Claire Diterzi, l’Incandescente

Claire Diterzi, qui avait triomphé en 2008 avec son album Tableau de Chasse, s’est installée en mai dernier au Théâtre du Rond Point à Paris pour présenter son nouveau projet. En ce mois d’octobre, elle fait escale à Toulouse pour deux dates au Théâtre Garonne. Retour sur un objet théatro-musical non-identifié.

C’est en compagnie du metteur en scène du Théâtre des Lucioles, Marcial di Fonzo Bo, que Claire Diterzi a monté ce nouveau spectacle librement inspiré de la vie de Rosa Luxemburg, militante communiste et spartakiste assassinée en 1919.

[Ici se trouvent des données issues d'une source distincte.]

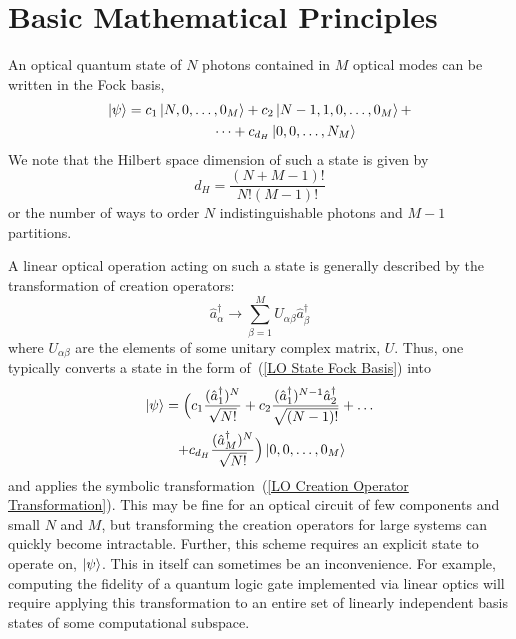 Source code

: \documentclass[aps,pra,twocolumn,showpacs,superscriptaddress,floatfix,10pt]{revtex4}
\begin{document}
\section{Basic Mathematical Principles}
\label{Intro}
An optical quantum state of $N$ photons contained in $M$ optical modes can be written in the Fock basis,
\begin{eqnarray}
	\label{LO State Fock Basis}
	\ket{\psi} = c_1 \ket{N,0,\dots,0_M} + c_2 \ket{N-1,1,0,\dots, 0_M} + \\* \dots  + c_{d_H} \ket{0,0,\dots,N_M}	\nonumber \quad \quad \quad \quad
\end{eqnarray}
We note that the Hilbert space dimension of such a state is given by
\begin{equation}
\label{Hilbert Space Dimension}
	d_H = \frac{(N+M-1)!}{N!(M-1)!}
\end{equation}
or the number of ways to order $N$ indistinguishable photons and $M-1$ partitions.

A linear optical operation acting on such a state is generally described by the transformation of creation operators:
\begin{equation}
\label{LO Creation Operator Transformation}
\hat{a}^\dagger_\alpha \rightarrow \sum_{\beta=1}^{M} U_{\alpha\beta} \hat{a}^\dagger_\beta
\end{equation}
where $U_{\alpha \beta}$ are the elements of some unitary complex matrix, $U$. Thus, one typically converts a state in the form of~(\ref{LO State Fock Basis}) into
\begin{eqnarray}
\ket{\psi} = \Big(c_1 \frac{(\hat{a}^\dagger_1)^N}{\sqrt{N!}} + c_2 \frac{ (\hat{a}^\dagger_1)^{N-1} \hat{a}^\dagger_2}{\sqrt{(N-1)!}} + \dots \\* + c_{d_H} \frac{(\hat{a}^\dagger_M)^N}{\sqrt{N!}}\Big) \ket{0,0,\dots,0_M} \quad \quad \nonumber
\end{eqnarray}
and applies the symbolic transformation~(\ref{LO Creation Operator Transformation}). This may be fine for an optical circuit of few components and small $N$ and $M$, but transforming the creation operators for large systems can quickly become intractable. Further, this scheme requires an explicit state to operate on, $\ket{\psi}$. This in itself can sometimes be an inconvenience. For example, computing the fidelity of a quantum logic gate implemented via linear optics will require applying this transformation to an entire set of linearly independent basis states of some computational subspace.
\end{document}
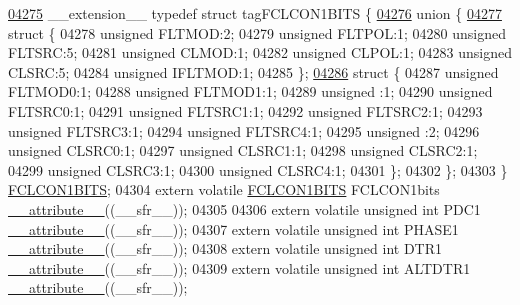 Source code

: \begin{DoxyCode}
\hypertarget{a00015_source_l04275}{}\hyperlink{a00014}{04275} \_\_extension\_\_ \textcolor{keyword}{typedef} \textcolor{keyword}{struct }tagFCLCON1BITS \{
\hypertarget{a00015_source_l04276}{}\hyperlink{a00015}{04276}   \textcolor{keyword}{union }\{
\hypertarget{a00015_source_l04277}{}\hyperlink{a00015}{04277}     \textcolor{keyword}{struct }\{
04278       \textcolor{keywordtype}{unsigned} FLTMOD:2;
04279       \textcolor{keywordtype}{unsigned} FLTPOL:1;
04280       \textcolor{keywordtype}{unsigned} FLTSRC:5;
04281       \textcolor{keywordtype}{unsigned} CLMOD:1;
04282       \textcolor{keywordtype}{unsigned} CLPOL:1;
04283       \textcolor{keywordtype}{unsigned} CLSRC:5;
04284       \textcolor{keywordtype}{unsigned} IFLTMOD:1;
04285     \};
\hypertarget{a00015_source_l04286}{}\hyperlink{a00015}{04286}     \textcolor{keyword}{struct }\{
04287       \textcolor{keywordtype}{unsigned} FLTMOD0:1;
04288       \textcolor{keywordtype}{unsigned} FLTMOD1:1;
04289       \textcolor{keywordtype}{unsigned} :1;
04290       \textcolor{keywordtype}{unsigned} FLTSRC0:1;
04291       \textcolor{keywordtype}{unsigned} FLTSRC1:1;
04292       \textcolor{keywordtype}{unsigned} FLTSRC2:1;
04293       \textcolor{keywordtype}{unsigned} FLTSRC3:1;
04294       \textcolor{keywordtype}{unsigned} FLTSRC4:1;
04295       \textcolor{keywordtype}{unsigned} :2;
04296       \textcolor{keywordtype}{unsigned} CLSRC0:1;
04297       \textcolor{keywordtype}{unsigned} CLSRC1:1;
04298       \textcolor{keywordtype}{unsigned} CLSRC2:1;
04299       \textcolor{keywordtype}{unsigned} CLSRC3:1;
04300       \textcolor{keywordtype}{unsigned} CLSRC4:1;
04301     \};
04302   \};
04303 \} \hyperlink{a00014_d0/dc4/a00443}{FCLCON1BITS};
04304 \textcolor{keyword}{extern} \textcolor{keyword}{volatile} \hyperlink{a00014_d0/dc4/a00443}{FCLCON1BITS} FCLCON1bits \hyperlink{a00015_a493c46f03454991ccc5aa7a6e1dfb2a7}{\_\_attribute\_\_}((\_\_sfr\_\_));
04305 
04306 \textcolor{keyword}{extern} \textcolor{keyword}{volatile} \textcolor{keywordtype}{unsigned} \textcolor{keywordtype}{int}  PDC1 \hyperlink{a00015_a493c46f03454991ccc5aa7a6e1dfb2a7}{\_\_attribute\_\_}((\_\_sfr\_\_));
04307 \textcolor{keyword}{extern} \textcolor{keyword}{volatile} \textcolor{keywordtype}{unsigned} \textcolor{keywordtype}{int}  PHASE1 \hyperlink{a00015_a493c46f03454991ccc5aa7a6e1dfb2a7}{\_\_attribute\_\_}((\_\_sfr\_\_));
04308 \textcolor{keyword}{extern} \textcolor{keyword}{volatile} \textcolor{keywordtype}{unsigned} \textcolor{keywordtype}{int}  DTR1 \hyperlink{a00015_a493c46f03454991ccc5aa7a6e1dfb2a7}{\_\_attribute\_\_}((\_\_sfr\_\_));
04309 \textcolor{keyword}{extern} \textcolor{keyword}{volatile} \textcolor{keywordtype}{unsigned} \textcolor{keywordtype}{int}  ALTDTR1 \hyperlink{a00015_a493c46f03454991ccc5aa7a6e1dfb2a7}{\_\_attribute\_\_}((\_\_sfr\_\_));

\end{DoxyCode}
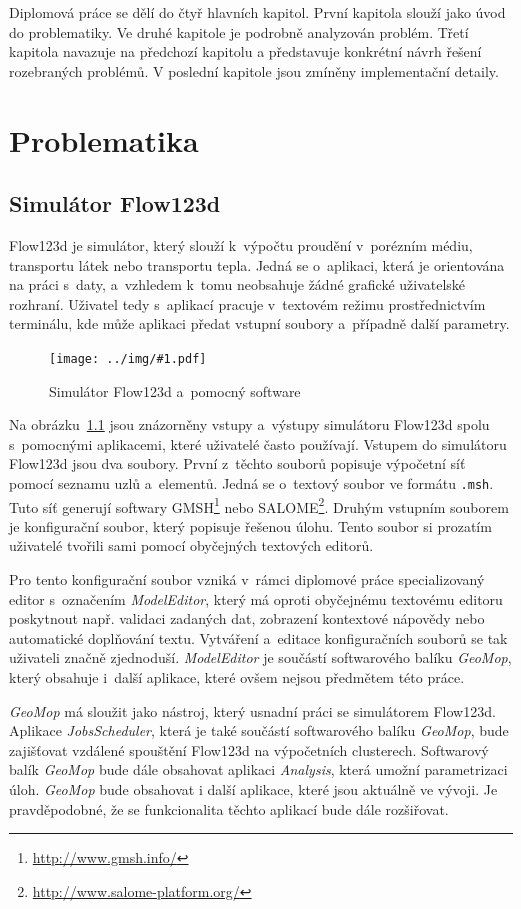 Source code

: \documentclass[FM,bw,DP]{tulthesis}
\newcommand{\includeimg}[2]{%
\begin{figure}[h]
	\centering
    \texttt{[image: ../img/\#1.pdf]}
    \caption{#2}
	\label{img:#1}
\end{figure}
}
\begin{document}
Diplomová práce se dělí do čtyř hlavních kapitol. První kapitola slouží jako úvod do problematiky. Ve druhé kapitole je podrobně analyzován problém. Třetí kapitola navazuje na předchozí kapitolu a představuje konkrétní návrh řešení rozebraných problémů. V poslední kapitole jsou zmíněny implementační detaily.


\chapter{Problematika}

\section{Simulátor Flow123d}

Flow123d je simulátor, který slouží k~výpočtu proudění v~porézním médiu, transportu látek nebo transportu tepla. Jedná se o~aplikaci, která je orientována na práci s~daty, a~vzhledem k~tomu neobsahuje žádné grafické uživatelské rozhraní. Uživatel tedy s~aplikací pracuje v~textovém režimu prostřednictvím terminálu, kde může aplikaci předat vstupní soubory a~případně další parametry.

\includeimg{flow123d}{Simulátor Flow123d a~pomocný software}

Na obrázku~\ref{img:flow123d} jsou znázorněny vstupy a~výstupy simulátoru Flow123d spolu s~pomocnými aplikacemi, které uživatelé často používají. Vstupem do simulátoru Flow123d jsou dva soubory. První z~těchto souborů popisuje výpočetní síť pomocí seznamu uzlů a~elementů. Jedná se o~textový soubor ve formátu \texttt{.msh}. Tuto síť generují softwary GMSH\footnote{\url{http://www.gmsh.info/}} nebo SALOME\footnote{\url{http://www.salome-platform.org/}}. Druhým vstupním souborem je konfigurační soubor, který popisuje řešenou úlohu. Tento soubor si prozatím uživatelé tvořili sami pomocí obyčejných textových editorů.

Pro tento konfigurační soubor vzniká v~rámci diplomové práce specializovaný editor s~označením \textit{ModelEditor}, který má oproti obyčejnému textovému editoru poskytnout např. validaci zadaných dat, zobrazení kontextové nápovědy nebo automatické doplňování textu. Vytváření a~editace konfiguračních souborů se tak uživateli značně zjednoduší. \textit{ModelEditor} je součástí softwarového balíku \textit{GeoMop}, který obsahuje i~další aplikace, které ovšem nejsou předmětem této práce.

\textit{GeoMop} má sloužit jako nástroj, který usnadní práci se simulátorem Flow123d. Aplikace \textit{JobsScheduler}, která je také součástí softwarového balíku \textit{GeoMop}, bude zajišťovat vzdálené spouštění Flow123d na výpočetních clusterech. Softwarový balík \textit{GeoMop} bude dále obsahovat aplikaci \textit{Analysis}, která umožní parametrizaci úloh. \textit{GeoMop} bude obsahovat i další aplikace, které jsou aktuálně ve vývoji. Je pravděpo\-dobné, že se funkcionalita těchto aplikací bude dále rozšiřovat.
\end{document}

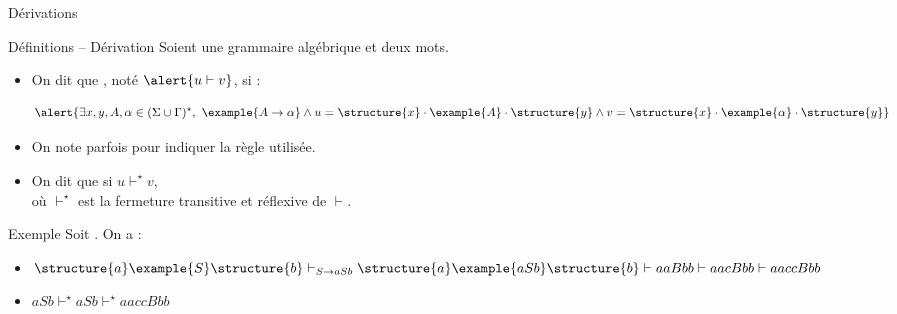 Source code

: 
\begingroup

\begin{frame}{Dérivations}

  \begin{block}{Définitions -- Dérivation}
    Soient  une grammaire algébrique et  deux mots. 

    \begin{itemize}
    \item On dit que , noté $\alert{u \vdash v}$, si :

      $$\alert{\exists x, y, A, \alpha \in (\Sigma \cup \Gamma)^\star,~
        \example{A \rightarrow \alpha} \land u = \structure{x} \cdot \example{A} \cdot \structure{y} \land v = \structure{x} \cdot \example{\alpha} \cdot \structure{y}}$$

    \item On note parfois  pour indiquer la règle utilisée.

    \item On dit que  si \alert{$u \vdash^\star v$},\\
      où \alert{$\vdash^\star$ est la fermeture transitive et réflexive de $\vdash$}.

    \end{itemize}
  \end{block}

  \begin{exampleblock}{Exemple}
    Soit . On a :

    \vspace{2mm}
    \begin{itemize}
    \item $\structure{a}\example{S}\structure{b} \vdash_{S \rightarrow aSb} \structure{a}\example{aSb}\structure{b} \vdash aaBbb \vdash aacBbb \vdash aaccBbb$
    \item $aSb \vdash^\star aSb \vdash^\star aaccBbb$
    \end{itemize}
  \end{exampleblock}

\end{frame}

\endgroup
\endinput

La chanteuse, dont le dernier album s’intitule Rosa la Rouge, propose donc un spectacle pour le moins surprenant. Ponctué de monologues et de soliloques, le concert est minutieusement mis en scène et utilise tous les supports audiovisuels imaginables. De longs rideaux blancs sont tendus de part et d’autre de la scène pour accueillir des courts-métrages propres à chacun des morceaux. Des rambardes de néons éclairent différents plans de la scène, donnant une superbe impression de profondeur. Le décor est très industriel, très métallique. Comme la musique de Claire Diterzi, finalement.

Extravagante, intriguante, explosive, la chanteuse à la chevelure rouge utilise jusqu’aux lattes en acier de la scène en guise de percussions. Lisant quelques extraits de lettres de Rosa Luxemburg expédiées depuis sa prison, Claire Diterzi évoque les idéaux, l’insouciance, la joie euphorique propre aux révolutionnaires de l’époque à l’aide de morceaux à la fois énergiques et émouvants.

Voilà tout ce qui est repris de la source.